3                        The trial court determined that these facts were sufficient to establish probable cause to believe that Derks was driving while under the influence of an intoxicant.  The court reasoned that the evidence established that Derks had consumed alcohol and the slurred speech indicated he was under the influence of an intoxicant.  This was sufficient for probable cause, the court concluded, even though Derks performed well on two of the field sobriety tests. 

4                        On appeal, Derks argues that passing the two field sobriety tests demonstrated he was not impaired by his consumption of alcohol, and there was therefore no probable cause to arrest him.[2]

5                        Whether undisputed facts show probable cause to arrest is a question of law, which we review de novo.  State v. Babbitt, 188 Wis. 2d 349, 356, 525 N.W.2d 102, 104 (Ct.
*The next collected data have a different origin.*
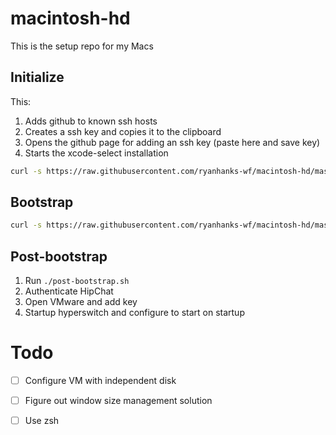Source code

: # macintosh-hd
This is the setup repo for my Macs

## Initialize

This:

1. Adds github to known ssh hosts
2. Creates a ssh key and copies it to the clipboard
3. Opens the github page for adding an ssh key (paste here and save key)
4. Starts the xcode-select installation

```sh
curl -s https://raw.githubusercontent.com/ryanhanks-wf/macintosh-hd/master/initialize.sh | bash
```

## Bootstrap

```sh
curl -s https://raw.githubusercontent.com/ryanhanks-wf/macintosh-hd/master/bootstrap.sh | bash
```
## Post-bootstrap

1. Run `./post-bootstrap.sh`
2. Authenticate HipChat
3. Open VMware and add key
4. Startup hyperswitch and configure to start on startup


# Todo
- [ ] Configure VM with independent disk
- [ ] Figure out window size management solution
- [ ] Use zsh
App. 1994).  The inquiry is whether the arresting officer’s knowledge at the time of arrest would lead a reasonable police officer to believe that the defendant was operating a motor vehicle while under the influence of an intoxicant.  Id.  The State need not show evidence sufficient to prove guilt beyond a reasonable doubt, nor even to show that guilt is more probable than not.  State v. Truax, 151 Wis. 2d 354, 360, 444 N.W.2d 432, 435 (Ct. App. 1989).  Rather, we look to the totality of the circumstances, Babbitt, 188 Wis. 2d at 356, 525 N.W.2d at 104, to determine whether the objective facts would “lead a reasonable officer to believe that guilt is more than a possibility.”  Truax, 151 Wis. 2d at 360, 444 N.W.2d at 435.
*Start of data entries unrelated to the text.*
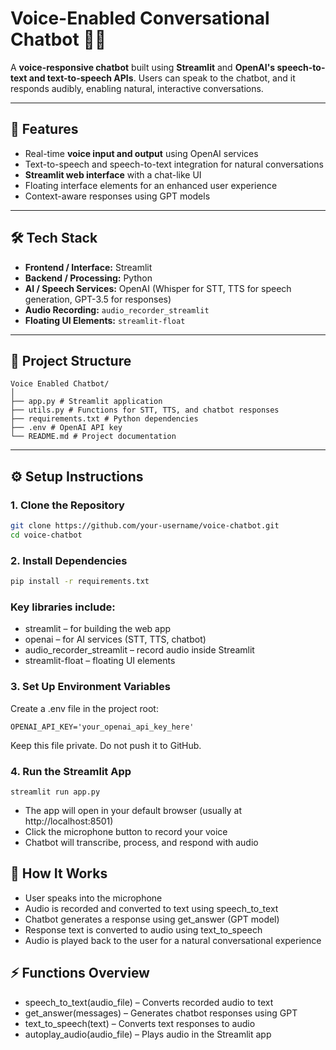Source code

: # Voice-Enabled Conversational Chatbot 🤖🎤

A **voice-responsive chatbot** built using **Streamlit** and **OpenAI's speech-to-text and text-to-speech APIs**. Users can speak to the chatbot, and it responds audibly, enabling natural, interactive conversations.

---

## 🚀 Features

- Real-time **voice input and output** using OpenAI services  
- Text-to-speech and speech-to-text integration for natural conversations  
- **Streamlit web interface** with a chat-like UI  
- Floating interface elements for an enhanced user experience  
- Context-aware responses using GPT models  

---

## 🛠️ Tech Stack

- **Frontend / Interface:** Streamlit  
- **Backend / Processing:** Python  
- **AI / Speech Services:** OpenAI (Whisper for STT, TTS for speech generation, GPT-3.5 for responses)  
- **Audio Recording:** `audio_recorder_streamlit`  
- **Floating UI Elements:** `streamlit-float`  

---

## 📁 Project Structure

```
Voice Enabled Chatbot/
│
├── app.py # Streamlit application
├── utils.py # Functions for STT, TTS, and chatbot responses
├── requirements.txt # Python dependencies
├── .env # OpenAI API key
└── README.md # Project documentation
```

---

## ⚙️ Setup Instructions

### 1. Clone the Repository

```bash
git clone https://github.com/your-username/voice-chatbot.git
cd voice-chatbot
```
### 2. Install Dependencies

```bash
pip install -r requirements.txt
```
### Key libraries include:
- streamlit – for building the web app
- openai – for AI services (STT, TTS, chatbot)
- audio_recorder_streamlit – record audio inside Streamlit
- streamlit-float – floating UI elements

### 3. Set Up Environment Variables

Create a .env file in the project root:
```
OPENAI_API_KEY='your_openai_api_key_here'
```
Keep this file private. Do not push it to GitHub.

### 4. Run the Streamlit App
```
streamlit run app.py
```
- The app will open in your default browser (usually at http://localhost:8501)
- Click the microphone button to record your voice
- Chatbot will transcribe, process, and respond with audio

## 🧩 How It Works

- User speaks into the microphone
- Audio is recorded and converted to text using speech_to_text
- Chatbot generates a response using get_answer (GPT model)
- Response text is converted to audio using text_to_speech
- Audio is played back to the user for a natural conversational experience


## ⚡ Functions Overview

- speech_to_text(audio_file) – Converts recorded audio to text
- get_answer(messages) – Generates chatbot responses using GPT
- text_to_speech(text) – Converts text responses to audio
- autoplay_audio(audio_file) – Plays audio in the Streamlit app
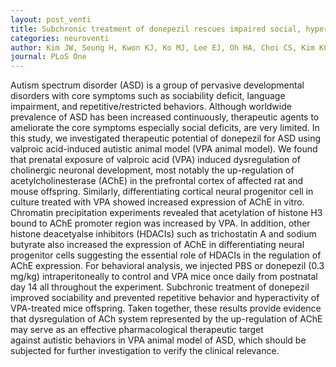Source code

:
 ```yaml
---
layout: post_venti
title: Subchronic treatment of donepezil rescues impaired social, hyperactive, and stereotypic behavior in valproic acid-induced animal model of autism
categories: neuroventi
author: Kim JW, Seung H, Kwon KJ, Ko MJ, Lee EJ, Oh HA, Choi CS, Kim KC, Gonzales EL, You JS, Choi DH, Lee J, Han SH, Yang SM, Cheong JH, Shin CY, Bahn GH
journal: PLoS One
---
```


Autism spectrum disorder (ASD) is a group of pervasive developmental disorders with core symptoms such as sociability deficit, language impairment, and repetitive/restricted behaviors. Although worldwide prevalence of ASD has been increased continuously, therapeutic agents to ameliorate the core symptoms especially social deficits, are very limited. In this study, we investigated therapeutic potential of donepezil for ASD using valproic acid-induced autistic animal model (VPA animal model). We found that prenatal exposure of valproic acid (VPA) induced dysregulation of cholinergic neuronal development, most notably the up-regulation of acetylcholinesterase (AChE) in the prefrontal cortex of affected rat and mouse offspring. Similarly, differentiating cortical neural progenitor cell in culture treated with VPA showed increased expression of AChE in vitro. Chromatin precipitation experiments revealed that acetylation of histone H3 bound to AChE promoter region was increased by VPA. In addition, other histone deacetyalse inhibitors (HDACIs) such as trichostatin A and sodium butyrate also increased the expression of AChE in differentiating neural progenitor cells suggesting the essential role of HDACIs in the regulation of AChE expression. For behavioral analysis, we injected PBS or donepezil (0.3 mg/kg) intraperitoneally to control and VPA mice once daily from postnatal day 14 all throughout the experiment. Subchronic treatment of donepezil improved sociability and prevented repetitive behavior and hyperactivity of VPA-treated mice offspring. Taken together, these results provide evidence that dysregulation of ACh system represented by the up-regulation of AChE may serve as an effective pharmacological therapeutic target against autistic behaviors in VPA animal model of ASD, which should be subjected for further investigation to verify the clinical relevance.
6                        Applying this test, we conclude the officer did have probable cause to believe that Derks had been driving while under the influence of an intoxicant.  It is true, as Derks asserts, that the consumption of alcohol in itself does not necessarily mean that an individual is impaired.  It is also true that Derks’s performance on the walk-and-turn and one-leg-stand tests, viewed in isolation, do not indicate an impairment of his physical abilities.  However, when that evidence is considered together with Derks’s slurred speech, extremely bloodshot and glazed eyes, and inability to recite the alphabet correctly, we conclude a reasonable officer would believe that it is more than a possibility that Derks had consumed enough alcohol to render him under the influence of an intoxicant.  The performance of the two field sobriety tests may affect what a reasonable officer would believe about Derks’s degree of intoxication, but they do not remove the reasonable inference that he has consumed enough alcohol to be under the influence of an intoxicant. 
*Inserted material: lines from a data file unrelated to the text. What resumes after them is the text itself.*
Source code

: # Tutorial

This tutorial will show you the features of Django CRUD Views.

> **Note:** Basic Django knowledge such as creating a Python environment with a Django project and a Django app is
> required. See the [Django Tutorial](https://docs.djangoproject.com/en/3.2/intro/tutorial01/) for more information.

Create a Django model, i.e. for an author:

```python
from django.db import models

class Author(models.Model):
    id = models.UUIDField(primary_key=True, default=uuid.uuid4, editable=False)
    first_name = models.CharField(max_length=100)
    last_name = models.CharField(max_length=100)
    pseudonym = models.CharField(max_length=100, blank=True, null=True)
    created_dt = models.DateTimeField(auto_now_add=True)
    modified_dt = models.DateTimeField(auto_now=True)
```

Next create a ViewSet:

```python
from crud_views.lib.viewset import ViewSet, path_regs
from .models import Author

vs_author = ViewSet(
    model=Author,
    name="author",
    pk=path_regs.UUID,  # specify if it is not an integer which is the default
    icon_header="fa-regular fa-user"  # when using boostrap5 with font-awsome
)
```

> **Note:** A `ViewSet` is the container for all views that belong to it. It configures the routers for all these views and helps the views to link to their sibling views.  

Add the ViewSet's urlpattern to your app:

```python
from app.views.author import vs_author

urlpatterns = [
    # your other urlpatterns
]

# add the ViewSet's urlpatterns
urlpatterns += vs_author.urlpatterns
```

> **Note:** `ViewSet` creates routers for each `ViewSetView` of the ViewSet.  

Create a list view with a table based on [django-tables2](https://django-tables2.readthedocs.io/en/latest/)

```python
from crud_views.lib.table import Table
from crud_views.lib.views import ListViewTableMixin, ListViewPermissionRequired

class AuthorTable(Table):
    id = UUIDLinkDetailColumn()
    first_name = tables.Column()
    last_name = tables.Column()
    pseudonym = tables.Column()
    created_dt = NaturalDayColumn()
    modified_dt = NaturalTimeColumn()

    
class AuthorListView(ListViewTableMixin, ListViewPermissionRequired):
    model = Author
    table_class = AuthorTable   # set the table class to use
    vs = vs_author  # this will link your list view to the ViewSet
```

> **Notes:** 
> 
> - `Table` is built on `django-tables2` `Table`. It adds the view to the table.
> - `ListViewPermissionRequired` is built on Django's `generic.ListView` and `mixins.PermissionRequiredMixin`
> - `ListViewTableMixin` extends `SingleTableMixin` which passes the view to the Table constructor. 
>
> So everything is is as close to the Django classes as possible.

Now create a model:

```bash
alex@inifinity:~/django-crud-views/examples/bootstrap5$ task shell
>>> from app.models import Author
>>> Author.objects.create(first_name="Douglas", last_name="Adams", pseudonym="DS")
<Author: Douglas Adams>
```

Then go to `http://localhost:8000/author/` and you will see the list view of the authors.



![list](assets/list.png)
7                        We do not agree with Derks that State v. Swanson, 164 Wis. 2d 437, 475 N.W.2d 148 (1991), supports his position.  The court in Swanson concluded there was no probable cause, but the officer there did not observe that the driver had slurred speech or extremely bloodshot and glazed eyes, and did not have the evidence from a field sobriety test that the driver could not properly recite the alphabet. 

8                        Since the trial court correctly concluded that the officer had probable cause to arrest Derks, it properly denied the motion to suppress evidence.

            By the Court.—Judgment affirmed.

            This opinion will not be published.  Wis. Stat. Rule 809.23(1)(b)4.  

 

 


 



[1]  This appeal is decided by one judge pursuant to Wis. Stat. § 752.31(2)(f) (1999-2000).  All references to the Wisconsin Statutes are to the 1999-2000 version unless otherwise noted.

[2]  Derks does not develop an argument that, if there was probable cause to arrest him for driving while under the influence of an intoxicant, it was not permissible under the Fourth Amendment to draw his blood.  Accordingly, we confine our discussion to whether there was probable cause to arrest him.